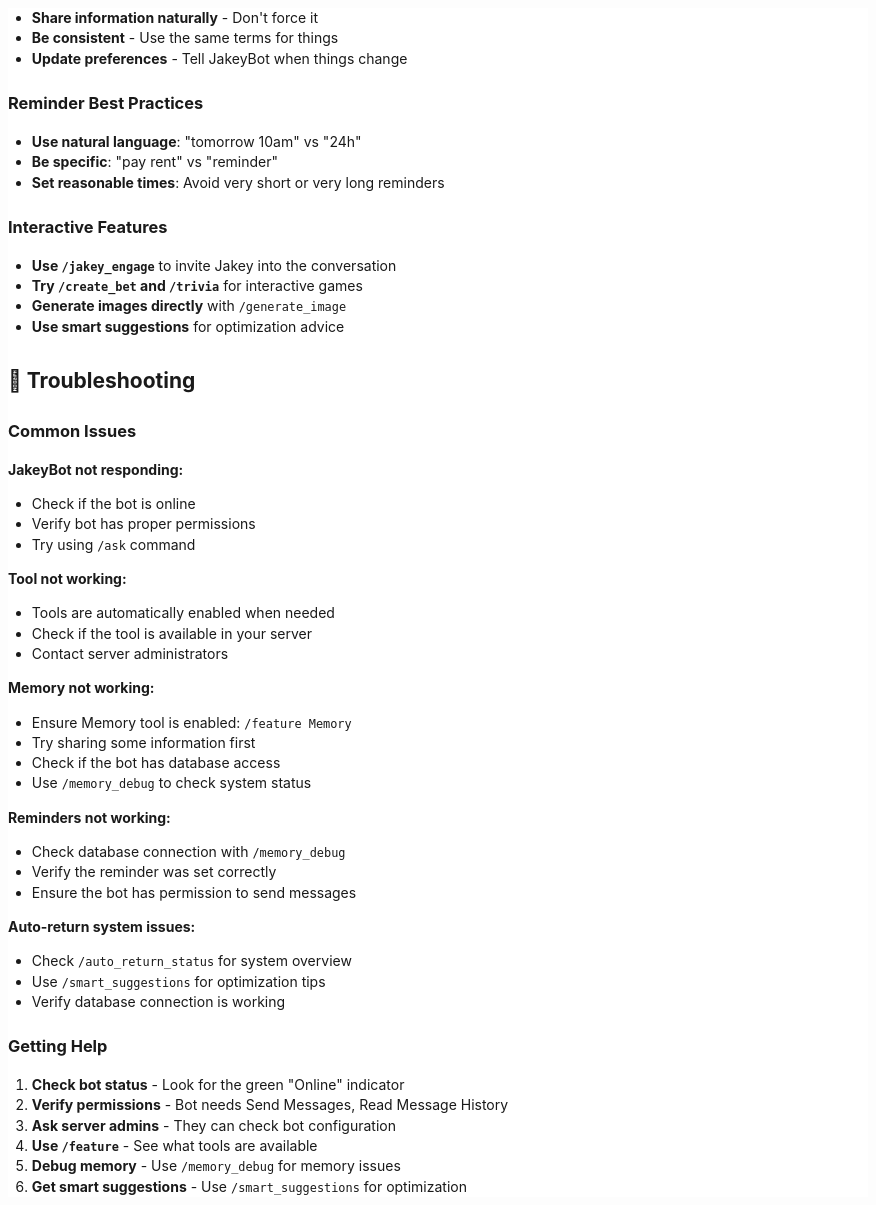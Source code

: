 - **Share information naturally** - Don't force it
- **Be consistent** - Use the same terms for things
- **Update preferences** - Tell JakeyBot when things change

### **Reminder Best Practices**

- **Use natural language**: "tomorrow 10am" vs "24h"
- **Be specific**: "pay rent" vs "reminder"
- **Set reasonable times**: Avoid very short or very long reminders

### **Interactive Features**

- **Use `/jakey_engage`** to invite Jakey into the conversation
- **Try `/create_bet` and `/trivia`** for interactive games
- **Generate images directly** with `/generate_image`
- **Use smart suggestions** for optimization advice

## 🚨 **Troubleshooting**

### **Common Issues**

**JakeyBot not responding:**

- Check if the bot is online
- Verify bot has proper permissions
- Try using `/ask` command

**Tool not working:**

- Tools are automatically enabled when needed
- Check if the tool is available in your server
- Contact server administrators

**Memory not working:**

- Ensure Memory tool is enabled: `/feature Memory`
- Try sharing some information first
- Check if the bot has database access
- Use `/memory_debug` to check system status

**Reminders not working:**

- Check database connection with `/memory_debug`
- Verify the reminder was set correctly
- Ensure the bot has permission to send messages

**Auto-return system issues:**

- Check `/auto_return_status` for system overview
- Use `/smart_suggestions` for optimization tips
- Verify database connection is working

### **Getting Help**

1. **Check bot status** - Look for the green "Online" indicator
2. **Verify permissions** - Bot needs Send Messages, Read Message History
3. **Ask server admins** - They can check bot configuration
4. **Use `/feature`** - See what tools are available
5. **Debug memory** - Use `/memory_debug` for memory issues
6. **Get smart suggestions** - Use `/smart_suggestions` for optimization
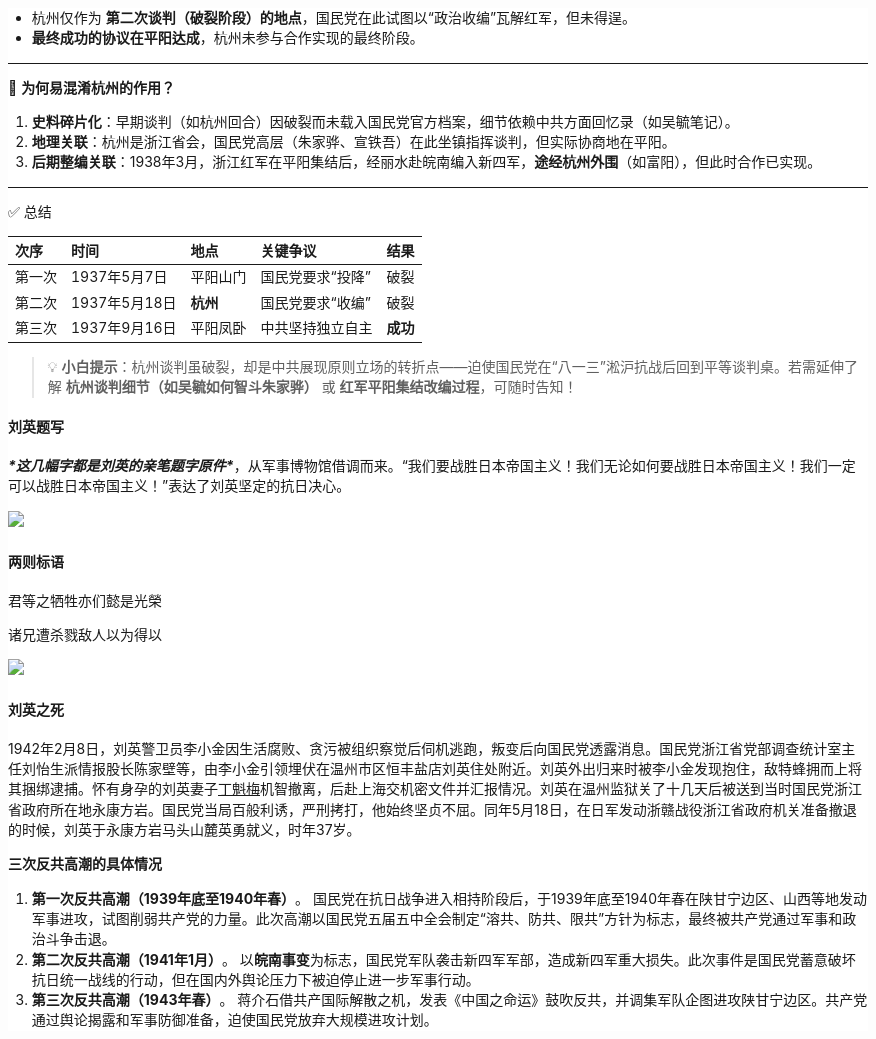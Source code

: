 - 杭州仅作为 **第二次谈判（破裂阶段）的地点**，国民党在此试图以“政治收编”瓦解红军，但未得逞。
- **最终成功的协议在平阳达成**，杭州未参与合作实现的最终阶段。

------

🧩 **为何易混淆杭州的作用？**

1. **史料碎片化**：早期谈判（如杭州回合）因破裂而未载入国民党官方档案，细节依赖中共方面回忆录（如吴毓笔记）。
2. **地理关联**：杭州是浙江省会，国民党高层（朱家骅、宣铁吾）在此坐镇指挥谈判，但实际协商地在平阳。
3. **后期整编关联**：1938年3月，浙江红军在平阳集结后，经丽水赴皖南编入新四军，**途经杭州外围**（如富阳），但此时合作已实现。

------

✅ 总结

| **次序** | 时间          | 地点     | 关键争议         | 结果     |
| :------- | :------------ | :------- | :--------------- | :------- |
| 第一次   | 1937年5月7日  | 平阳山门 | 国民党要求“投降” | 破裂     |
| 第二次   | 1937年5月18日 | **杭州** | 国民党要求“收编” | 破裂     |
| 第三次   | 1937年9月16日 | 平阳凤卧 | 中共坚持独立自主 | **成功** |

> 💡 **小白提示**：杭州谈判虽破裂，却是中共展现原则立场的转折点——迫使国民党在“八一三”淞沪抗战后回到平等谈判桌。若需延伸了解 **杭州谈判细节（如吴毓如何智斗朱家骅）** 或 **红军平阳集结改编过程**，可随时告知！



#### **刘英题写**

***\*这几幅字都是刘英的亲笔题字原件\****，从军事博物馆借调而来。“我们要战胜日本帝国主义！我们无论如何要战胜日本帝国主义！我们一定可以战胜日本帝国主义！”表达了刘英坚定的抗日决心。

 ![](https://s3.bmp.ovh/imgs/2025/07/02/91e98a8850761925.jpg) 



#### 两则标语

君等之牺牲亦们懿是光榮

诸兄遭杀戮敌人以为得以

![](https://s3.bmp.ovh/imgs/2025/07/02/51f467ca565b9af4.jpg) 



#### 刘英之死

 1942年2月8日，刘英警卫员李小金因生活腐败、贪污被组织察觉后伺机逃跑，叛变后向国民党透露消息。国民党浙江省党部调查统计室主任刘怡生派情报股长陈家壁等，由李小金引领埋伏在温州市区恒丰盐店刘英住处附近。刘英外出归来时被李小金发现抱住，敌特蜂拥而上将其捆绑逮捕。怀有身孕的刘英妻子[丁魁梅](https://baike.baidu.com/item/丁魁梅/10087903?fromModule=lemma_inlink)机智撤离，后赴上海交机密文件并汇报情况。刘英在温州监狱关了十几天后被送到当时国民党浙江省政府所在地永康方岩。国民党当局百般利诱，严刑拷打，他始终坚贞不屈。同年5月18日，在日军发动浙赣战役浙江省政府机关准备撤退的时候，刘英于永康方岩马头山麓英勇就义，时年37岁。 

**三次反共高潮的具体情况**‌

1. ‌**第一次反共高潮（1939年底至1940年春）**‌。
   国民党在抗日战争进入相持阶段后，于1939年底至1940年春在陕甘宁边区、山西等地发动军事进攻，试图削弱共产党的力量。此次高潮以国民党五届五中全会制定“溶共、防共、限共”方针为标志，最终被共产党通过军事和政治斗争击退。‌‌‌‌
2. ‌**第二次反共高潮（1941年1月）**‌。
   以‌**皖南事变**‌为标志，国民党军队袭击新四军军部，造成新四军重大损失。此次事件是国民党蓄意破坏抗日统一战线的行动，但在国内外舆论压力下被迫停止进一步军事行动。‌‌
3. ‌**第三次反共高潮（1943年春）**‌。
   蒋介石借共产国际解散之机，发表《中国之命运》鼓吹反共，并调集军队企图进攻陕甘宁边区。共产党通过舆论揭露和军事防御准备，迫使国民党放弃大规模进攻计划。‌‌‌‌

> **WHAT TO WORK ON**: Copy each line holding the word "system" from the listing above.

> **OUTPUT OF THE EXERCISE**:
- Use `/memory_debug` to check system status
**Auto-return system issues:**
- Check `/auto_return_status` for system overview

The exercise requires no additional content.